* Problem to work on: Only the lines holding the string "Instanz" are needed; copy each of them from the data.

Data records:
● ● ● ● ● ● ●

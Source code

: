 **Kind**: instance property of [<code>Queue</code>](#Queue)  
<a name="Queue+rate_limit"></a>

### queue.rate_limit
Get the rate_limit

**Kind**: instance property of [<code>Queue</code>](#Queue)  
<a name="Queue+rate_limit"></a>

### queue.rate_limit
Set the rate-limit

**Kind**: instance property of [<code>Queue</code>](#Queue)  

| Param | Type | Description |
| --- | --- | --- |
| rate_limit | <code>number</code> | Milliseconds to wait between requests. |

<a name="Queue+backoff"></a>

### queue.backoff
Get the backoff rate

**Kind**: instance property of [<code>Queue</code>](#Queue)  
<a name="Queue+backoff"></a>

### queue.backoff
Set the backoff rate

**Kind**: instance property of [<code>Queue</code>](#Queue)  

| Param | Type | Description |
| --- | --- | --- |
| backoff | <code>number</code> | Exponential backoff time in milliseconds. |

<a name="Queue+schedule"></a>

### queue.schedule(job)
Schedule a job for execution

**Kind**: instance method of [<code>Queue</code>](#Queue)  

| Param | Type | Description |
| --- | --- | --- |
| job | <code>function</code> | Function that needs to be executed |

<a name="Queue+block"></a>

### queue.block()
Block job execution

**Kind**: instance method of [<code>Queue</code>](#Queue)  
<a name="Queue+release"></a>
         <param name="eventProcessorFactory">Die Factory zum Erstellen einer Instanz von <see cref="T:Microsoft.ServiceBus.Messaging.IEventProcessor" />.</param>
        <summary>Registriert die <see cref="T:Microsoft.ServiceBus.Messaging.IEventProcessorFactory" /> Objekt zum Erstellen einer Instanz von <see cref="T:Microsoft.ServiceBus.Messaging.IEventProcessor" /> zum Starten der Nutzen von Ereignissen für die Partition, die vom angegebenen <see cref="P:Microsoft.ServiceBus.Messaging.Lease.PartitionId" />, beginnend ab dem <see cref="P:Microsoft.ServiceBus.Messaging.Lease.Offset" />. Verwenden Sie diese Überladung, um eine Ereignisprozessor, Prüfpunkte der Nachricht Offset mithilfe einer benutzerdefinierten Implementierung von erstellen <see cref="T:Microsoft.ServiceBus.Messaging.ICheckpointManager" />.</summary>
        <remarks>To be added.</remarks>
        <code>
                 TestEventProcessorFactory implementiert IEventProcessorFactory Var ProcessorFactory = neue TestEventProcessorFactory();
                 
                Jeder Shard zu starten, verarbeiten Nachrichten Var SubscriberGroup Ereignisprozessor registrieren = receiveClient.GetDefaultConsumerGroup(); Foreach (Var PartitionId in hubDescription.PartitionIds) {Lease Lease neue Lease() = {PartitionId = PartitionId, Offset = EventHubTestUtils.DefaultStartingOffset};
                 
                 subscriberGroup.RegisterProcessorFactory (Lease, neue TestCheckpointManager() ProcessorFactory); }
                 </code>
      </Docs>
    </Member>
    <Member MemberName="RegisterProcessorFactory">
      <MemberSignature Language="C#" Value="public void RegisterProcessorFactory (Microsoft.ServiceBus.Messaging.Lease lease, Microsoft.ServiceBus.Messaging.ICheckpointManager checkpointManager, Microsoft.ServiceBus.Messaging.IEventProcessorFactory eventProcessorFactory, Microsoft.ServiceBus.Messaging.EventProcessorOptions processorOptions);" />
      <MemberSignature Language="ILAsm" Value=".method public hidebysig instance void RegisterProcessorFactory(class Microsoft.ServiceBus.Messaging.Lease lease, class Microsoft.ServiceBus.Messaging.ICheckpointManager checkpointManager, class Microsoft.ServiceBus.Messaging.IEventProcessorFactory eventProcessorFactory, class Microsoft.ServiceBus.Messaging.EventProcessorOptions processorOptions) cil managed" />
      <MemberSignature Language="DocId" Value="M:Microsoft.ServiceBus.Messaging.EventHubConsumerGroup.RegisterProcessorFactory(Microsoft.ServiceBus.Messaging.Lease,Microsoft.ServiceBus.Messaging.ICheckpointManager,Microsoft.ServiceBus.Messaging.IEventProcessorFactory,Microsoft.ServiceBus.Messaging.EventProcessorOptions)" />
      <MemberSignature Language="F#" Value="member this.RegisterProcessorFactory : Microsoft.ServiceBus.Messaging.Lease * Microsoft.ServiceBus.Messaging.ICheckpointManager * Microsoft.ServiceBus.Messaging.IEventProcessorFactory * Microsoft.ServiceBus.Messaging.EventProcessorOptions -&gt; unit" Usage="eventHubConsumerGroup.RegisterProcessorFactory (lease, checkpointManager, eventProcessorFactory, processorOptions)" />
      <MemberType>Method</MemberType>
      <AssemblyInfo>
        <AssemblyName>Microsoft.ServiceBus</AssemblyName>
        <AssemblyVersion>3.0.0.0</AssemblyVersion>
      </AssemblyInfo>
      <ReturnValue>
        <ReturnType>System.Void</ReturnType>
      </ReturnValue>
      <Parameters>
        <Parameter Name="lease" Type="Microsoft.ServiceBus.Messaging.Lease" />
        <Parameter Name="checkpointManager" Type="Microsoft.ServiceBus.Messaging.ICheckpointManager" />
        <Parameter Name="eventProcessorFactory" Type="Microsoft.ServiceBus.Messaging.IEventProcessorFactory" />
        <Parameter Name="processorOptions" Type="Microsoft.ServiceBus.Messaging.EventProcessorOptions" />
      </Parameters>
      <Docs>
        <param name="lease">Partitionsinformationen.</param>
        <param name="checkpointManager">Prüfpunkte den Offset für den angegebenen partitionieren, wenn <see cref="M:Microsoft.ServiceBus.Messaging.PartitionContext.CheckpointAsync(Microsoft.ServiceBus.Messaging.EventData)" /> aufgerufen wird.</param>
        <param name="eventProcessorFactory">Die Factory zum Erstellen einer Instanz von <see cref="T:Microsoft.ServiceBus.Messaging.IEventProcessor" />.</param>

● ● ● ● ● ● ●

* Written answer:
         <param name="eventProcessorFactory">Die Factory zum Erstellen einer Instanz von <see cref="T:Microsoft.ServiceBus.Messaging.IEventProcessor" />.</param>
        <summary>Registriert die <see cref="T:Microsoft.ServiceBus.Messaging.IEventProcessorFactory" /> Objekt zum Erstellen einer Instanz von <see cref="T:Microsoft.ServiceBus.Messaging.IEventProcessor" /> zum Starten der Nutzen von Ereignissen für die Partition, die vom angegebenen <see cref="P:Microsoft.ServiceBus.Messaging.Lease.PartitionId" />, beginnend ab dem <see cref="P:Microsoft.ServiceBus.Messaging.Lease.Offset" />. Verwenden Sie diese Überladung, um eine Ereignisprozessor, Prüfpunkte der Nachricht Offset mithilfe einer benutzerdefinierten Implementierung von erstellen <see cref="T:Microsoft.ServiceBus.Messaging.ICheckpointManager" />.</summary>
        <param name="eventProcessorFactory">Die Factory zum Erstellen einer Instanz von <see cref="T:Microsoft.ServiceBus.Messaging.IEventProcessor" />.</param>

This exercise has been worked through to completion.